Dataset records
Start of Block

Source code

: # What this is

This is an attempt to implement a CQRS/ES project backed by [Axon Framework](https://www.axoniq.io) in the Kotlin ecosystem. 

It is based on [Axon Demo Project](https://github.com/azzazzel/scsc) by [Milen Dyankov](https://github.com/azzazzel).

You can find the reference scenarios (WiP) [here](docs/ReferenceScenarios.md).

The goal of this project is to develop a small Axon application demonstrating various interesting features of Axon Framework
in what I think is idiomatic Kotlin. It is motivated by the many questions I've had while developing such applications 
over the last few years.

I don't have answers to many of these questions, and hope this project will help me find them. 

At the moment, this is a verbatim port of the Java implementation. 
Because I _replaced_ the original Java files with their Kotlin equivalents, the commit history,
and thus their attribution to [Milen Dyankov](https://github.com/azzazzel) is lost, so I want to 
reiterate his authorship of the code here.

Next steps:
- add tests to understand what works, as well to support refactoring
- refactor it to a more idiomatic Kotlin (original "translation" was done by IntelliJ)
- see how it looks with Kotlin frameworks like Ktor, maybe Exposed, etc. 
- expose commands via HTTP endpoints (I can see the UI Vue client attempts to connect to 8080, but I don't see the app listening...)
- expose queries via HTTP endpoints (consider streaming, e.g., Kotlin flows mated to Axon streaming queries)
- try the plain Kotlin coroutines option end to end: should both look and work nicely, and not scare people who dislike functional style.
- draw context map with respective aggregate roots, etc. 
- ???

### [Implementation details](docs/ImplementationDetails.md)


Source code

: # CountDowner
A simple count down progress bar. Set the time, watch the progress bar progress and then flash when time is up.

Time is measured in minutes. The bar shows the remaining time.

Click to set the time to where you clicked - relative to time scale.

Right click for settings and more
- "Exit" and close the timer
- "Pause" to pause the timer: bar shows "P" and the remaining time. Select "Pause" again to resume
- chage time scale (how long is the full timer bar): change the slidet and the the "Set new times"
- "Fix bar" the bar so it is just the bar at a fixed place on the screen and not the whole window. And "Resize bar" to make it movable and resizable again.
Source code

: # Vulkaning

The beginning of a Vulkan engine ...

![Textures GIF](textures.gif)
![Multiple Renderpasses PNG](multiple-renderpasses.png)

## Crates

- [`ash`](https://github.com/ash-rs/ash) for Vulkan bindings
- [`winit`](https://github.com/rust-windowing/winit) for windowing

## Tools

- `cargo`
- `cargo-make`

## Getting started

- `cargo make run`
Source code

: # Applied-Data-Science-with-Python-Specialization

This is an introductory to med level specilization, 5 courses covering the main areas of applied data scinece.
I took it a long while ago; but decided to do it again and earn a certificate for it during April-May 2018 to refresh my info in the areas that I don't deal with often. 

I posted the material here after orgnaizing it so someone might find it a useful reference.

End of Block

- _WHAT YOU WILL DO_
A complete and exact repetition of the entries is required.

- _EXERCISE OUTPUT_
Source code

: # What this is

This is an attempt to implement a CQRS/ES project backed by [Axon Framework](https://www.axoniq.io) in the Kotlin ecosystem. 

It is based on [Axon Demo Project](https://github.com/azzazzel/scsc) by [Milen Dyankov](https://github.com/azzazzel).

You can find the reference scenarios (WiP) [here](docs/ReferenceScenarios.md).

The goal of this project is to develop a small Axon application demonstrating various interesting features of Axon Framework
in what I think is idiomatic Kotlin. It is motivated by the many questions I've had while developing such applications 
over the last few years.

I don't have answers to many of these questions, and hope this project will help me find them. 

At the moment, this is a verbatim port of the Java implementation. 
Because I _replaced_ the original Java files with their Kotlin equivalents, the commit history,
and thus their attribution to [Milen Dyankov](https://github.com/azzazzel) is lost, so I want to 
reiterate his authorship of the code here.

Next steps:
- add tests to understand what works, as well to support refactoring
- refactor it to a more idiomatic Kotlin (original "translation" was done by IntelliJ)
- see how it looks with Kotlin frameworks like Ktor, maybe Exposed, etc. 
- expose commands via HTTP endpoints (I can see the UI Vue client attempts to connect to 8080, but I don't see the app listening...)
- expose queries via HTTP endpoints (consider streaming, e.g., Kotlin flows mated to Axon streaming queries)
- try the plain Kotlin coroutines option end to end: should both look and work nicely, and not scare people who dislike functional style.
- draw context map with respective aggregate roots, etc. 
- ???

### [Implementation details](docs/ImplementationDetails.md)


Source code

: # CountDowner
A simple count down progress bar. Set the time, watch the progress bar progress and then flash when time is up.

Time is measured in minutes. The bar shows the remaining time.

Click to set the time to where you clicked - relative to time scale.

Right click for settings and more
- "Exit" and close the timer
- "Pause" to pause the timer: bar shows "P" and the remaining time. Select "Pause" again to resume
- chage time scale (how long is the full timer bar): change the slidet and the the "Set new times"
- "Fix bar" the bar so it is just the bar at a fixed place on the screen and not the whole window. And "Resize bar" to make it movable and resizable again.
Source code

: # Vulkaning

The beginning of a Vulkan engine ...

![Textures GIF](textures.gif)
![Multiple Renderpasses PNG](multiple-renderpasses.png)

## Crates

- [`ash`](https://github.com/ash-rs/ash) for Vulkan bindings
- [`winit`](https://github.com/rust-windowing/winit) for windowing

## Tools

- `cargo`
- `cargo-make`

## Getting started

- `cargo make run`
Source code

: # Applied-Data-Science-with-Python-Specialization

This is an introductory to med level specilization, 5 courses covering the main areas of applied data scinece.
I took it a long while ago; but decided to do it again and earn a certificate for it during April-May 2018 to refresh my info in the areas that I don't deal with often. 

I posted the material here after orgnaizing it so someone might find it a useful reference.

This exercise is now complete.